Thursday, October 8, 2009

Emma Heinlen: Websites Providing Test Data from National, State, and Local Educational Resources

There are multiple choices to compare various demographics in the U.S. The first link views the different state profiles for education. It is able to compare the various states to the U.S. by number of schools, students, revenue, types of institutions, gender demographics, libraries, and reading and math scores for 4th and 8th grade. The second link is the NAEP state comparisons for race, gender, percentiles (75th and 25th), and school lunch eligibility. There are also options for either 4th or 8th grade and compares each state to each other and the U.S. national average.

The School district mapping and demographic data link (3rd ) allows comparison between different schools in a district in any state in the country. There are many options for comparison and although many of the districts need much zooming in to see individual school statistics. The final is the Census 2000 school district profiles. This requires a comparison of two separate school districts and shows information of sex and age, total household members, education level, tenure statistics, etc. Overall these sources seem very valuable and the comparisons to other counties seem to add another level of understanding to where a district stands. Although the information may be a little confusing to understand, with further analysis the ideas of where one county needs to improve could be very important.

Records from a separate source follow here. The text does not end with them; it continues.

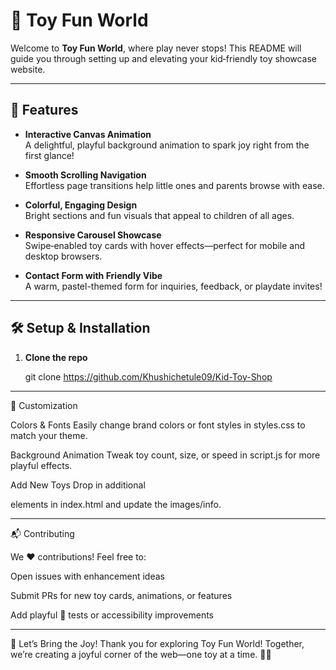 # 🎉 Toy Fun World

Welcome to **Toy Fun World**, where play never stops! This README will guide you through setting up and elevating your kid‑friendly toy showcase website.

---

## 🚀 Features

- **Interactive Canvas Animation**  
  A delightful, playful background animation to spark joy right from the first glance!

- **Smooth Scrolling Navigation**  
  Effortless page transitions help little ones and parents browse with ease.

- **Colorful, Engaging Design**  
  Bright sections and fun visuals that appeal to children of all ages.

- **Responsive Carousel Showcase**  
  Swipe‑enabled toy cards with hover effects—perfect for mobile and desktop browsers.

- **Contact Form with Friendly Vibe**  
  A warm, pastel-themed form for inquiries, feedback, or playdate invites!

---

## 🛠️ Setup & Installation

1. **Clone the repo**  

   git clone https://github.com/Khushichetule09/Kid-Toy-Shop

---

🎨 Customization

Colors & Fonts
Easily change brand colors or font styles in styles.css to match your theme.

Background Animation
Tweak toy count, size, or speed in script.js for more playful effects.

Add New Toys
Drop in additional <div class="toy-card"> elements in index.html and update the images/info.

---

📬 Contributing

We ❤️ contributions! Feel free to:

Open issues with enhancement ideas

Submit PRs for new toy cards, animations, or features

Add playful 🎯 tests or accessibility improvements

---

🚀 Let’s Bring the Joy!
Thank you for exploring Toy Fun World! Together, we’re creating a joyful corner of the web—one toy at a time. 🧸✨


   
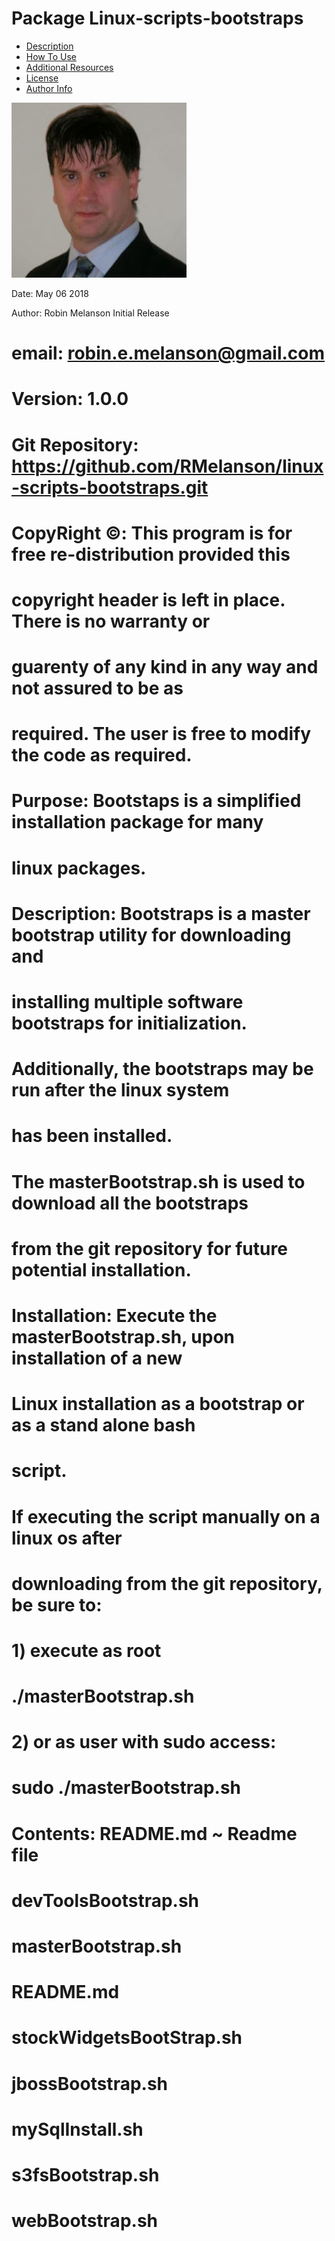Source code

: # Package Linux-scripts-bootstraps


- [Description](#description)
- [How To Use](#how-to-use)
- [Additional Resources](#additional-resources)
- [License](#license)
- [Author Info](#author-info)

![Project Image](https://github.com/RMelanson/profile/blob/master/RobinPhoto.jpg)

Date: May 06 2018

Author: Robin Melanson Initial Release
# email: robin.e.melanson@gmail.com
# Version: 1.0.0
#
# Git Repository: https://github.com/RMelanson/linux-scripts-bootstraps.git
#
# CopyRight ©:  This program is for free re-distribution provided this
#               copyright header is left in place.  There is no warranty or
#               guarenty of any kind in any way and not assured to be as
#               required.  The user is free to modify the code as required.
#
# Purpose:      Bootstaps is a simplified installation package for many
#               linux packages.
#
# Description:  Bootstraps is a master bootstrap utility for downloading and
#               installing multiple software bootstraps for initialization.
#               Additionally, the bootstraps may be run after the linux system
#               has been installed.
#               The masterBootstrap.sh is used to download all the bootstraps
#               from the git repository for future potential installation.
#
# Installation: Execute the masterBootstrap.sh, upon installation of a new
#               Linux installation as a bootstrap or as a stand alone bash
#               script.
#               If executing the script manually on a linux os after
#               downloading from the git repository, be sure to:
#               1) execute as root
#                  ./masterBootstrap.sh
#               2) or as user with sudo access:
#                  sudo ./masterBootstrap.sh
#
# Contents:    README.md ~ Readme file
#              devToolsBootstrap.sh
#              masterBootstrap.sh
#              README.md
#              stockWidgetsBootStrap.sh
#              jbossBootstrap.sh
#              mySqlInstall.sh
#              s3fsBootstrap.sh
#              webBootstrap.sh

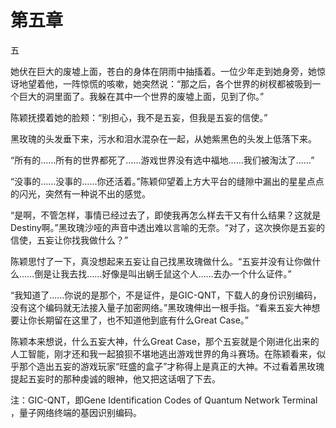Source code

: # 第五章

五

她伏在巨大的废墟上面，苍白的身体在阴雨中抽搐着。一位少年走到她身旁，她惊讶地望着他，一阵惊慌的咳嗽，她突然说：“那之后，各个世界的树杈都被吸到一个巨大的洞里面了。我躲在其中一个世界的废墟上面，见到了你。”

陈颖抚摸着她的脸颊：“别担心，我不是五妄，但我是五妄的信使。”

黑玫瑰的头发垂下来，污水和泪水混杂在一起，从她紫黑色的头发上低落下来。

“所有的……所有的世界都死了……游戏世界没有选中福地……我们被淘汰了……”

“没事的……没事的……你还活着。”陈颖仰望着上方大平台的缝隙中漏出的星星点点的闪光，突然有一种说不出的感觉。

“是啊，不管怎样，事情已经过去了，即使我再怎么样去干又有什么结果？这就是Destiny啊。”黑玫瑰沙哑的声音中透出难以言喻的无奈。“对了，这次换你是五妄的信使，五妄让你找我做什么？”

陈颖思忖了一下，真没想起来五妄让自己找黑玫瑰做什么。“五妄并没有让你做什么……倒是让我去找……好像是叫出蜗壬鼠这个人……去办一个什么证件。”

“我知道了……你说的是那个，不是证件，是GIC-QNT，下载人的身份识别编码，没有这个编码就无法接入量子加密网络。”黑玫瑰伸出一根手指。“看来五妄大神想要让你长期留在这里了，也不知道他到底有什么Great Case。”

陈颖本来想说，什么五妄大神，什么Great Case，那个五妄就是个刚进化出来的人工智能，刚才还和我一起狼狈不堪地逃出游戏世界的角斗赛场。在陈颖看来，似乎那个造出五妄的游戏玩家“旺盛的盒子”才称得上是真正的大神。不过看着黑玫瑰提起五妄时的那种虔诚的眼神，他又把这话咽了下去。

注：GIC-QNT，即Gene Identification Codes of Quantum Network Terminal ，量子网络终端的基因识别编码。

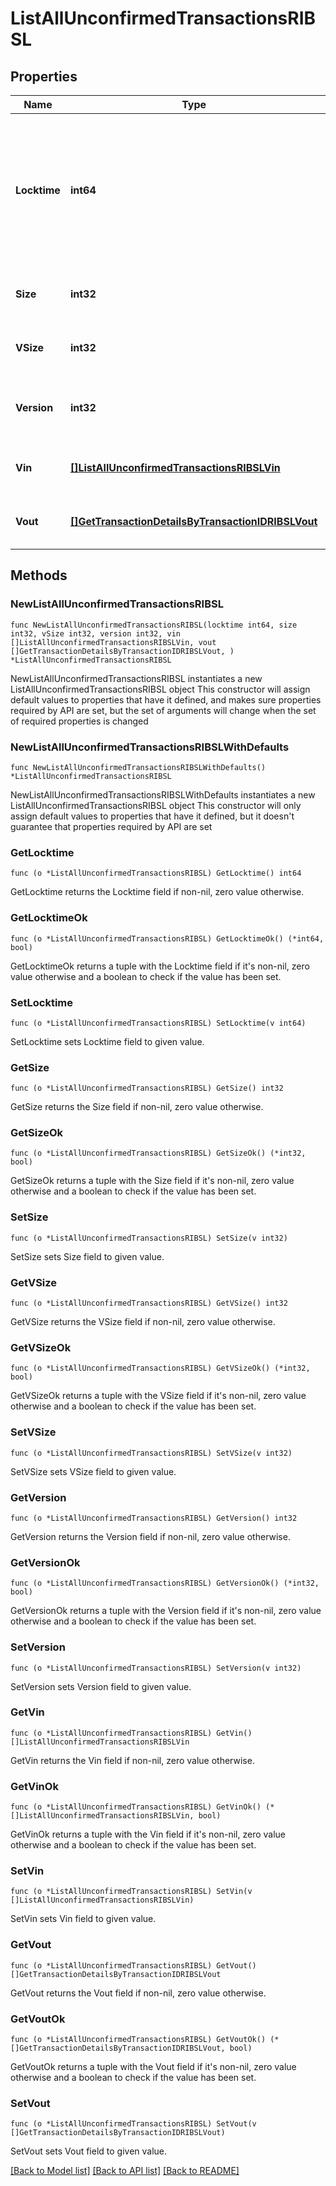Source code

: # ListAllUnconfirmedTransactionsRIBSL

## Properties

Name | Type | Description | Notes
------------ | ------------- | ------------- | -------------
**Locktime** | **int64** | Represents the locktime on the transaction on the specific blockchain, i.e. the blockheight at which the transaction is valid. | 
**Size** | **int32** | Represents the total size of this transaction. | 
**VSize** | **int32** | Represents the virtual size of this transaction. | 
**Version** | **int32** | Represents the transaction&#39;s version number. | 
**Vin** | [**[]ListAllUnconfirmedTransactionsRIBSLVin**](ListAllUnconfirmedTransactionsRIBSLVin.md) | Represents the transaction inputs. | 
**Vout** | [**[]GetTransactionDetailsByTransactionIDRIBSLVout**](GetTransactionDetailsByTransactionIDRIBSLVout.md) | Represents the transaction outputs. | 

## Methods

### NewListAllUnconfirmedTransactionsRIBSL

`func NewListAllUnconfirmedTransactionsRIBSL(locktime int64, size int32, vSize int32, version int32, vin []ListAllUnconfirmedTransactionsRIBSLVin, vout []GetTransactionDetailsByTransactionIDRIBSLVout, ) *ListAllUnconfirmedTransactionsRIBSL`

NewListAllUnconfirmedTransactionsRIBSL instantiates a new ListAllUnconfirmedTransactionsRIBSL object
This constructor will assign default values to properties that have it defined,
and makes sure properties required by API are set, but the set of arguments
will change when the set of required properties is changed

### NewListAllUnconfirmedTransactionsRIBSLWithDefaults

`func NewListAllUnconfirmedTransactionsRIBSLWithDefaults() *ListAllUnconfirmedTransactionsRIBSL`

NewListAllUnconfirmedTransactionsRIBSLWithDefaults instantiates a new ListAllUnconfirmedTransactionsRIBSL object
This constructor will only assign default values to properties that have it defined,
but it doesn't guarantee that properties required by API are set

### GetLocktime

`func (o *ListAllUnconfirmedTransactionsRIBSL) GetLocktime() int64`

GetLocktime returns the Locktime field if non-nil, zero value otherwise.

### GetLocktimeOk

`func (o *ListAllUnconfirmedTransactionsRIBSL) GetLocktimeOk() (*int64, bool)`

GetLocktimeOk returns a tuple with the Locktime field if it's non-nil, zero value otherwise
and a boolean to check if the value has been set.

### SetLocktime

`func (o *ListAllUnconfirmedTransactionsRIBSL) SetLocktime(v int64)`

SetLocktime sets Locktime field to given value.


### GetSize

`func (o *ListAllUnconfirmedTransactionsRIBSL) GetSize() int32`

GetSize returns the Size field if non-nil, zero value otherwise.

### GetSizeOk

`func (o *ListAllUnconfirmedTransactionsRIBSL) GetSizeOk() (*int32, bool)`

GetSizeOk returns a tuple with the Size field if it's non-nil, zero value otherwise
and a boolean to check if the value has been set.

### SetSize

`func (o *ListAllUnconfirmedTransactionsRIBSL) SetSize(v int32)`

SetSize sets Size field to given value.


### GetVSize

`func (o *ListAllUnconfirmedTransactionsRIBSL) GetVSize() int32`

GetVSize returns the VSize field if non-nil, zero value otherwise.

### GetVSizeOk

`func (o *ListAllUnconfirmedTransactionsRIBSL) GetVSizeOk() (*int32, bool)`

GetVSizeOk returns a tuple with the VSize field if it's non-nil, zero value otherwise
and a boolean to check if the value has been set.

### SetVSize

`func (o *ListAllUnconfirmedTransactionsRIBSL) SetVSize(v int32)`

SetVSize sets VSize field to given value.


### GetVersion

`func (o *ListAllUnconfirmedTransactionsRIBSL) GetVersion() int32`

GetVersion returns the Version field if non-nil, zero value otherwise.

### GetVersionOk

`func (o *ListAllUnconfirmedTransactionsRIBSL) GetVersionOk() (*int32, bool)`

GetVersionOk returns a tuple with the Version field if it's non-nil, zero value otherwise
and a boolean to check if the value has been set.

### SetVersion

`func (o *ListAllUnconfirmedTransactionsRIBSL) SetVersion(v int32)`

SetVersion sets Version field to given value.


### GetVin

`func (o *ListAllUnconfirmedTransactionsRIBSL) GetVin() []ListAllUnconfirmedTransactionsRIBSLVin`

GetVin returns the Vin field if non-nil, zero value otherwise.

### GetVinOk

`func (o *ListAllUnconfirmedTransactionsRIBSL) GetVinOk() (*[]ListAllUnconfirmedTransactionsRIBSLVin, bool)`

GetVinOk returns a tuple with the Vin field if it's non-nil, zero value otherwise
and a boolean to check if the value has been set.

### SetVin

`func (o *ListAllUnconfirmedTransactionsRIBSL) SetVin(v []ListAllUnconfirmedTransactionsRIBSLVin)`

SetVin sets Vin field to given value.


### GetVout

`func (o *ListAllUnconfirmedTransactionsRIBSL) GetVout() []GetTransactionDetailsByTransactionIDRIBSLVout`

GetVout returns the Vout field if non-nil, zero value otherwise.

### GetVoutOk

`func (o *ListAllUnconfirmedTransactionsRIBSL) GetVoutOk() (*[]GetTransactionDetailsByTransactionIDRIBSLVout, bool)`

GetVoutOk returns a tuple with the Vout field if it's non-nil, zero value otherwise
and a boolean to check if the value has been set.

### SetVout

`func (o *ListAllUnconfirmedTransactionsRIBSL) SetVout(v []GetTransactionDetailsByTransactionIDRIBSLVout)`

SetVout sets Vout field to given value.



[[Back to Model list]](../README.md#documentation-for-models) [[Back to API list]](../README.md#documentation-for-api-endpoints) [[Back to README]](../README.md)


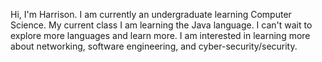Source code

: Hi, I'm Harrison. I am currently an undergraduate learning Computer Science. My current class I am learning the Java language. 
I can't wait to explore more languages and learn more.
I am interested in learning more about networking, software engineering, and cyber-security/security.
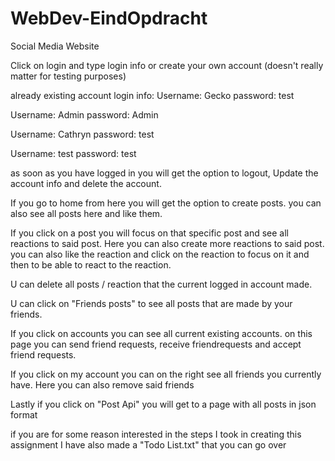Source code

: # WebDev-EindOpdracht
 
Social Media Website

Click on login and type login info or create your own account (doesn't really matter for testing purposes)

already existing account login info:
Username:   Gecko
password:   test

Username:   Admin
password:   Admin

Username:   Cathryn
password:   test

Username:   test
password:   test

as soon as you have logged in you will get the option to logout, Update the account info and delete the account.

If you go to home from here you will get the option to create posts. you can also see all posts here and like them.

If you click on a post you will focus on that specific post and see all reactions to said post. Here you can also create more reactions to said post.
you can also like the reaction and click on the reaction to focus on it and then to be able to react to the reaction.

U can delete all posts / reaction that the current logged in account made.

U can click on "Friends posts" to see all posts that are made by your friends.

If you click on accounts you can see all current existing accounts.
on this page you can send friend requests, receive friendrequests and accept friend requests.

If you click on my account you can on the right see all friends you currently have. Here you can also remove said friends

Lastly if you click on "Post Api" you will get to a page with all posts in json format

if you are for some reason interested in the steps I took in creating this assignment I have also made a "Todo List.txt" that you can go over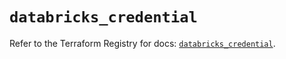 # `databricks_credential`

Refer to the Terraform Registry for docs: [`databricks_credential`](https://registry.terraform.io/providers/databricks/databricks/1.86.0/docs/resources/credential).
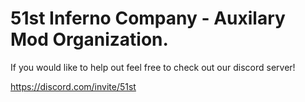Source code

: # 51st Inferno Company - Auxilary Mod Organization.
If you would like to help out feel free to check out our discord server!  
  
https://discord.com/invite/51st
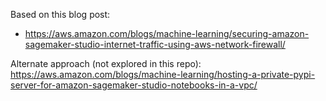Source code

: Based on this blog post: 
* https://aws.amazon.com/blogs/machine-learning/securing-amazon-sagemaker-studio-internet-traffic-using-aws-network-firewall/

Alternate approach (not explored in this repo):
https://aws.amazon.com/blogs/machine-learning/hosting-a-private-pypi-server-for-amazon-sagemaker-studio-notebooks-in-a-vpc/

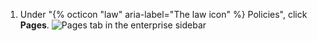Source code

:1. Under "{% octicon "law" aria-label="The law icon" %} Policies", click **Pages**.
   ![Pages tab in the enterprise sidebar](/assets/images/enterprise/business-accounts/pages-tab.png)

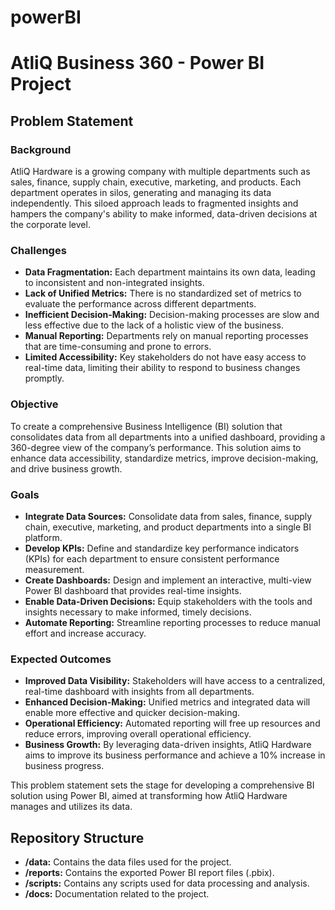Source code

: # powerBI
# AtliQ Business 360 - Power BI Project

## Problem Statement

### Background
AtliQ Hardware is a growing company with multiple departments such as sales, finance, supply chain, executive, marketing, and products. Each department operates in silos, generating and managing its data independently. This siloed approach leads to fragmented insights and hampers the company's ability to make informed, data-driven decisions at the corporate level.

### Challenges
- **Data Fragmentation:** Each department maintains its own data, leading to inconsistent and non-integrated insights.
- **Lack of Unified Metrics:** There is no standardized set of metrics to evaluate the performance across different departments.
- **Inefficient Decision-Making:** Decision-making processes are slow and less effective due to the lack of a holistic view of the business.
- **Manual Reporting:** Departments rely on manual reporting processes that are time-consuming and prone to errors.
- **Limited Accessibility:** Key stakeholders do not have easy access to real-time data, limiting their ability to respond to business changes promptly.

### Objective
To create a comprehensive Business Intelligence (BI) solution that consolidates data from all departments into a unified dashboard, providing a 360-degree view of the company’s performance. This solution aims to enhance data accessibility, standardize metrics, improve decision-making, and drive business growth.

### Goals
- **Integrate Data Sources:** Consolidate data from sales, finance, supply chain, executive, marketing, and product departments into a single BI platform.
- **Develop KPIs:** Define and standardize key performance indicators (KPIs) for each department to ensure consistent performance measurement.
- **Create Dashboards:** Design and implement an interactive, multi-view Power BI dashboard that provides real-time insights.
- **Enable Data-Driven Decisions:** Equip stakeholders with the tools and insights necessary to make informed, timely decisions.
- **Automate Reporting:** Streamline reporting processes to reduce manual effort and increase accuracy.

### Expected Outcomes
- **Improved Data Visibility:** Stakeholders will have access to a centralized, real-time dashboard with insights from all departments.
- **Enhanced Decision-Making:** Unified metrics and integrated data will enable more effective and quicker decision-making.
- **Operational Efficiency:** Automated reporting will free up resources and reduce errors, improving overall operational efficiency.
- **Business Growth:** By leveraging data-driven insights, AtliQ Hardware aims to improve its business performance and achieve a 10% increase in business progress.

This problem statement sets the stage for developing a comprehensive BI solution using Power BI, aimed at transforming how AtliQ Hardware manages and utilizes its data.

## Repository Structure
- **/data:** Contains the data files used for the project.
- **/reports:** Contains the exported Power BI report files (.pbix).
- **/scripts:** Contains any scripts used for data processing and analysis.
- **/docs:** Documentation related to the project.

http://nces.ed.gov/datatools/index.asp?DataToolSectionID=5

1 comment:

  1. I think this is a very helpful and useful website because it provides various statistics for many different types of information so you are not limited to your search but rather able to search multiple criteria in an organized way without having to search through other websites. I do however, agree that further analysis of where one county or school needs improvement is very important. While statistics do provide valuable information, I think that without outside knowladge such as why a particular statistic is as high or low as it is (in this case where one county needs improvement) than those statistics are numbers and decisions for example of what school to pick for your child shouldn't be based solely on those numbers and statistics without information on why those statistics stand. Websites like these are useful in visually representing comparisons of schools but if looking for a school for your child, without further analysis on where improvement needs to be made in districts than those statistics loose some significance.